### Task data
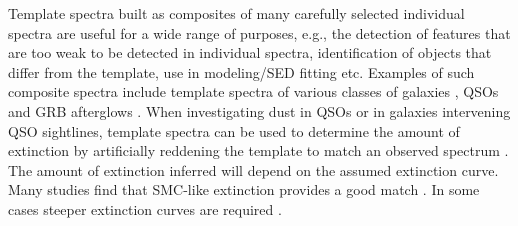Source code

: \documentclass{aa}    %
\begin{document}
Template spectra built as composites of many carefully selected individual spectra
are useful for a wide range of purposes, e.g., the detection
of features that are too weak to be detected in individual spectra,
identification of objects that differ from the template, use in modeling/SED fitting etc. Examples of such composite spectra include template spectra of various classes of galaxies \citep{Mannucci2001, Shapley2003, Dobos2012}, QSOs \citep{CristianiS.andVio1990, Boyle1990, Francis1991, Zheng1997, Brotherton2000, VandenBerk2001, Telfer2002, Richards2006a, Glikman2006, Lusso2015} and GRB afterglows \citep{Christensen2011}. 
When investigating dust in QSOs or in galaxies intervening QSO sightlines, template spectra can be used to determine the
amount of extinction by artificially reddening the template 
to match an observed spectrum \citep[e.g.,][]{Glikman2007,Urrutia2009,Wang2012,Fynbo2013,Krogager2015}. 
The amount of extinction inferred will depend on the
assumed extinction curve. Many studies find that SMC-like extinction provides
a good match \citep{Richards2003,Hopkins2004}. In some cases steeper extinction
curves are required \citep{Fynbo2013,Jiang2013,Leighly2014}.
\end{document}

### Your goal
Generate a word-for-word copy of the preceding records, excluding all pictures.

### Exercise result
Source code

: \documentclass{aa}    %
\begin{document}
Template spectra built as composites of many carefully selected individual spectra
are useful for a wide range of purposes, e.g., the detection
of features that are too weak to be detected in individual spectra,
identification of objects that differ from the template, use in modeling/SED fitting etc. Examples of such composite spectra include template spectra of various classes of galaxies \citep{Mannucci2001, Shapley2003, Dobos2012}, QSOs \citep{CristianiS.andVio1990, Boyle1990, Francis1991, Zheng1997, Brotherton2000, VandenBerk2001, Telfer2002, Richards2006a, Glikman2006, Lusso2015} and GRB afterglows \citep{Christensen2011}. 
When investigating dust in QSOs or in galaxies intervening QSO sightlines, template spectra can be used to determine the
amount of extinction by artificially reddening the template 
to match an observed spectrum \citep[e.g.,][]{Glikman2007,Urrutia2009,Wang2012,Fynbo2013,Krogager2015}. 
The amount of extinction inferred will depend on the
assumed extinction curve. Many studies find that SMC-like extinction provides
a good match \citep{Richards2003,Hopkins2004}. In some cases steeper extinction
curves are required \citep{Fynbo2013,Jiang2013,Leighly2014}.
\end{document}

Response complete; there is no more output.